↓
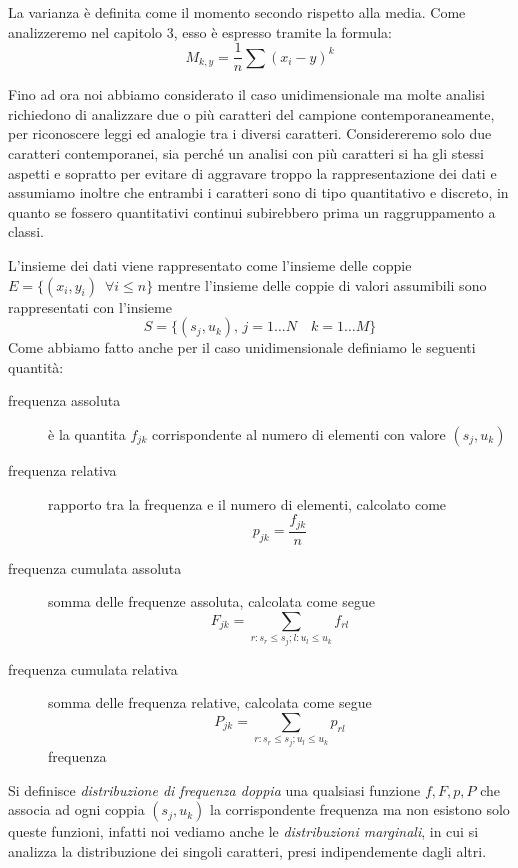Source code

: \documentclass[a4paper,12pt, oneside]{book}
\begin{document}
La varianza è definita come il momento secondo rispetto alla media. Come analizzeremo nel capitolo 3,
esso è espresso tramite la formula:
\[ M_{k,y}=\frac{1}{n}\sum (x_i-y)^{k} \]

Fino ad ora noi abbiamo considerato il caso unidimensionale ma molte analisi richiedono di analizzare
due o più caratteri del campione contemporaneamente, per riconoscere leggi ed analogie tra i diversi caratteri.\newline
Considereremo solo due caratteri contemporanei, sia perché un analisi con più caratteri si ha gli stessi
aspetti e sopratto per evitare di aggravare troppo la rappresentazione dei dati e assumiamo inoltre che 
entrambi i caratteri sono di tipo quantitativo e discreto, in quanto se fossero quantitativi continui
subirebbero prima un raggruppamento a classi.

L'insieme dei dati viene rappresentato come l'insieme delle coppie $E = \{(x_i, y_i) \,\,\,\forall i \leq n\}$
mentre l'insieme delle coppie di valori assumibili sono rappresentati con l'insieme
\[ S = \{(s_j, u_k), \, j = 1 \dots N \quad k = 1 \dots M\} \]
Come abbiamo fatto anche per il caso unidimensionale definiamo le seguenti quantità:
\begin{description}
    \item [frequenza assoluta] è la quantita $f_{jk}$ corrispondente al numero di elementi con valore $(s_j, u_k)$
    \item [frequenza relativa] rapporto tra la frequenza e il numero di elementi, calcolato come 
          \[ p_{jk} = \frac{f_{jk}}{n} \]
    \item [frequenza cumulata assoluta] somma delle frequenze assoluta, calcolata come segue
           \[ F_{jk} = \sum _{r:s_r \leq s_j; l:u_l \leq u_k} f_{rl} \]
    \item [frequenza cumulata relativa] somma delle frequenza relative, calcolata come segue
           \[ P_{jk} = \sum _{r:s_r \leq s_j; u_l \leq u_k} p_{rl} \] frequenza 
\end{description}
Si definisce \emph{distribuzione di frequenza doppia} una qualsiasi funzione $f, F, p, P$ 
che associa ad ogni coppia $(s_j, u_k)$ la corrispondente frequenza ma non esistono solo queste funzioni,
infatti noi vediamo anche le \emph{distribuzioni marginali}, in cui si analizza la distribuzione dei singoli caratteri,
presi indipendemente dagli altri.
\end{document}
↑
▶ **Prompt**
Without the pictures, return the records above exactly as written.

▶ **Solved problem**
Source code

: \documentclass[a4paper,12pt, oneside]{book}
\begin{document}
La varianza è definita come il momento secondo rispetto alla media. Come analizzeremo nel capitolo 3,
esso è espresso tramite la formula:
\[ M_{k,y}=\frac{1}{n}\sum (x_i-y)^{k} \]

Fino ad ora noi abbiamo considerato il caso unidimensionale ma molte analisi richiedono di analizzare
due o più caratteri del campione contemporaneamente, per riconoscere leggi ed analogie tra i diversi caratteri.\newline
Considereremo solo due caratteri contemporanei, sia perché un analisi con più caratteri si ha gli stessi
aspetti e sopratto per evitare di aggravare troppo la rappresentazione dei dati e assumiamo inoltre che 
entrambi i caratteri sono di tipo quantitativo e discreto, in quanto se fossero quantitativi continui
subirebbero prima un raggruppamento a classi.

L'insieme dei dati viene rappresentato come l'insieme delle coppie $E = \{(x_i, y_i) \,\,\,\forall i \leq n\}$
mentre l'insieme delle coppie di valori assumibili sono rappresentati con l'insieme
\[ S = \{(s_j, u_k), \, j = 1 \dots N \quad k = 1 \dots M\} \]
Come abbiamo fatto anche per il caso unidimensionale definiamo le seguenti quantità:
\begin{description}
    \item [frequenza assoluta] è la quantita $f_{jk}$ corrispondente al numero di elementi con valore $(s_j, u_k)$
    \item [frequenza relativa] rapporto tra la frequenza e il numero di elementi, calcolato come 
          \[ p_{jk} = \frac{f_{jk}}{n} \]
    \item [frequenza cumulata assoluta] somma delle frequenze assoluta, calcolata come segue
           \[ F_{jk} = \sum _{r:s_r \leq s_j; l:u_l \leq u_k} f_{rl} \]
    \item [frequenza cumulata relativa] somma delle frequenza relative, calcolata come segue
           \[ P_{jk} = \sum _{r:s_r \leq s_j; u_l \leq u_k} p_{rl} \] frequenza 
\end{description}
Si definisce \emph{distribuzione di frequenza doppia} una qualsiasi funzione $f, F, p, P$ 
che associa ad ogni coppia $(s_j, u_k)$ la corrispondente frequenza ma non esistono solo queste funzioni,
infatti noi vediamo anche le \emph{distribuzioni marginali}, in cui si analizza la distribuzione dei singoli caratteri,
presi indipendemente dagli altri.
\end{document}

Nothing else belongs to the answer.